BEGIN Material provided

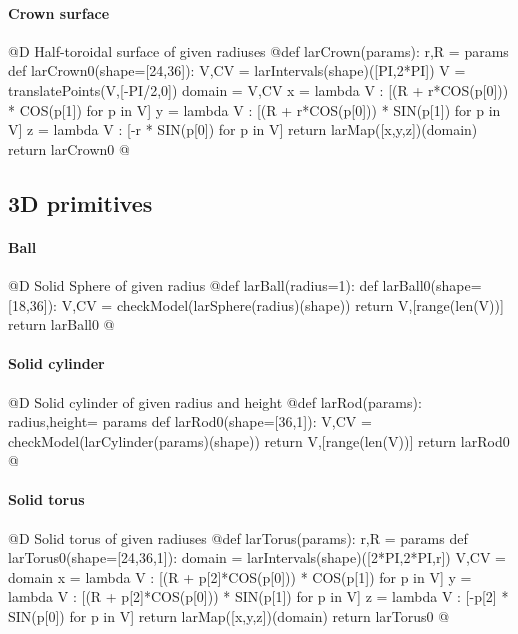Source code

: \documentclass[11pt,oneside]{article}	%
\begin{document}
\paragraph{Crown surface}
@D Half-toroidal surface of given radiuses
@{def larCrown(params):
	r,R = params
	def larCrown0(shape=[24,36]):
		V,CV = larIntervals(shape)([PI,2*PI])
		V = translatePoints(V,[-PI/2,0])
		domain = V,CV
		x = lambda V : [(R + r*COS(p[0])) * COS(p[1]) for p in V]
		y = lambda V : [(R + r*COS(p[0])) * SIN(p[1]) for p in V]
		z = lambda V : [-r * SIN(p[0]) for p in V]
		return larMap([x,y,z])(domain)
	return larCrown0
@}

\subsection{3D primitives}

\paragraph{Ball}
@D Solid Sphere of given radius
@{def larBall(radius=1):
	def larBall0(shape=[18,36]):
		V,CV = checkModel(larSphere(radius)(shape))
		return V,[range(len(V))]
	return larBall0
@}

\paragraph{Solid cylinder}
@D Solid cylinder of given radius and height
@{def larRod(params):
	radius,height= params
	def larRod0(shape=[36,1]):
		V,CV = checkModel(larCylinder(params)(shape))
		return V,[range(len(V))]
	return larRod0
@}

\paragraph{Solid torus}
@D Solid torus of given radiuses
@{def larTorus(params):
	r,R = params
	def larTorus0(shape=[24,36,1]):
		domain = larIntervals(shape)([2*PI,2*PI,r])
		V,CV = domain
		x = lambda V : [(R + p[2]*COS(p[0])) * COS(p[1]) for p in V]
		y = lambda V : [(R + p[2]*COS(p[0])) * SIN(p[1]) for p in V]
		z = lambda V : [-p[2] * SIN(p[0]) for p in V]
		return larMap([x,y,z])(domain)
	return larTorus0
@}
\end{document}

END Material provided
BEGIN Material provided

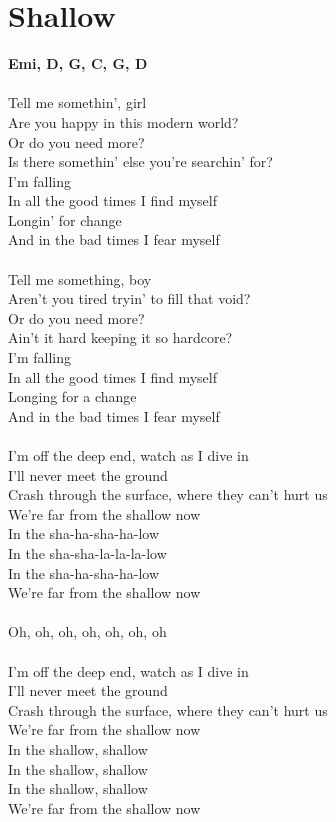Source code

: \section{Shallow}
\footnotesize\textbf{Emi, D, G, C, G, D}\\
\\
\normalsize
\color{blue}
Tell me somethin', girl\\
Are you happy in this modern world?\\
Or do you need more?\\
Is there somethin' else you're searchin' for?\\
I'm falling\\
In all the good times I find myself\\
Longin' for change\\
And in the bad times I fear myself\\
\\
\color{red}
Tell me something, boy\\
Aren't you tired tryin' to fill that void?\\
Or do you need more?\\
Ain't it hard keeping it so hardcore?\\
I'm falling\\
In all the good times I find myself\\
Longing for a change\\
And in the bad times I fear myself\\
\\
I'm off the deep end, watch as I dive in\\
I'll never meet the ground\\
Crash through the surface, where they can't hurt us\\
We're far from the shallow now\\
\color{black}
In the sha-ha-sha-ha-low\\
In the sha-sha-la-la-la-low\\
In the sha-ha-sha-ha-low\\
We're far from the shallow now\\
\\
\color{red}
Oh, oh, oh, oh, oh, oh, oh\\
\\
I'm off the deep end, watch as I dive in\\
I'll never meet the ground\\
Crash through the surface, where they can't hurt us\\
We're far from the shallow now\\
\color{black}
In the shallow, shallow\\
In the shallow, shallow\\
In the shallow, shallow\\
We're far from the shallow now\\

END Material provided
BEGIN Material provided

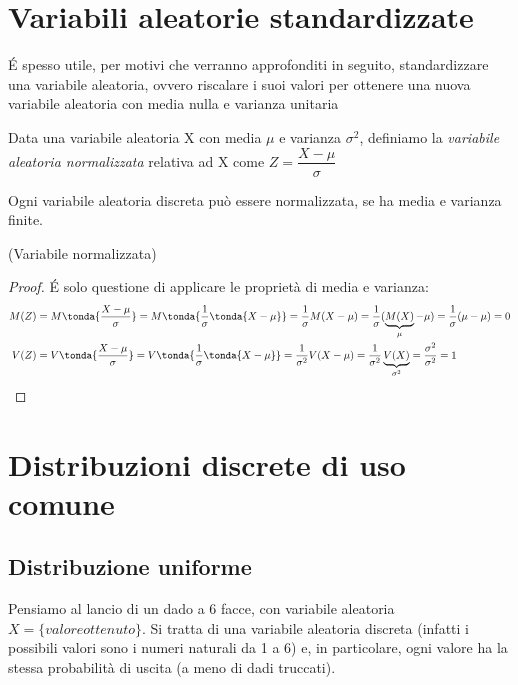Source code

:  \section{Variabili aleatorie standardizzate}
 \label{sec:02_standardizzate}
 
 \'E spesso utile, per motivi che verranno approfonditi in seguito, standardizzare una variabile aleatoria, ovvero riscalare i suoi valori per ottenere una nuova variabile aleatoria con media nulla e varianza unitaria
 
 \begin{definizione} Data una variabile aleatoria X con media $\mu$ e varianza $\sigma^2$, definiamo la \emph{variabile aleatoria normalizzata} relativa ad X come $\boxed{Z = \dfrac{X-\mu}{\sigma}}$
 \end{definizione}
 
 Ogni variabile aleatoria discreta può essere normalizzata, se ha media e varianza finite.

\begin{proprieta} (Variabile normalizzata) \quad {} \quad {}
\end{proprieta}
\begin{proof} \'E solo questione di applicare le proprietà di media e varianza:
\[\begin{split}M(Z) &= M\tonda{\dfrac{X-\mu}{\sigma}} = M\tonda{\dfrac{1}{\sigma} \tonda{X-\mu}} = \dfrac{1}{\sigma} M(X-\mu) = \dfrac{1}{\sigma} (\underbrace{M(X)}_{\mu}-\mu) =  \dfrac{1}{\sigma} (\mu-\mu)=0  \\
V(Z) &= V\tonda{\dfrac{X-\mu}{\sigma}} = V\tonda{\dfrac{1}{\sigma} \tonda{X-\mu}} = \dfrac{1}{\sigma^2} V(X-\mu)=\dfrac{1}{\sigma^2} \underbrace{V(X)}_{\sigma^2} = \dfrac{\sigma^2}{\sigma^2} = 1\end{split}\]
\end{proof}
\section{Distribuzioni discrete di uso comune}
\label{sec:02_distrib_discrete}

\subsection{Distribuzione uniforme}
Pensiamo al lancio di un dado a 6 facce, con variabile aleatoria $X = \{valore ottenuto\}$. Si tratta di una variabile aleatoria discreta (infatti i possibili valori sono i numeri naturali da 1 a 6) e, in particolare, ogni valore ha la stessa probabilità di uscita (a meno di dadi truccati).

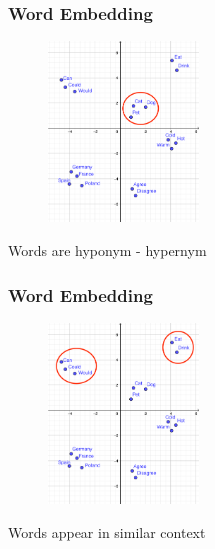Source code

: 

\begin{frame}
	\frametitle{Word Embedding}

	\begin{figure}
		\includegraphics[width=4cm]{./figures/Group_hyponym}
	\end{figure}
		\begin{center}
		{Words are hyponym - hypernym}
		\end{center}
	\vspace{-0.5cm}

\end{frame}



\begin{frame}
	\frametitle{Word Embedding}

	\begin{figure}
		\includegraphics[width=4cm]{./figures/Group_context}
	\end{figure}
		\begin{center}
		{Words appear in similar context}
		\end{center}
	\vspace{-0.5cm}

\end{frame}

END Material provided

> _Task statement_: Determine how many of the lines above include the word "definizione", then give that number and nothing else.

> _Solution_: 2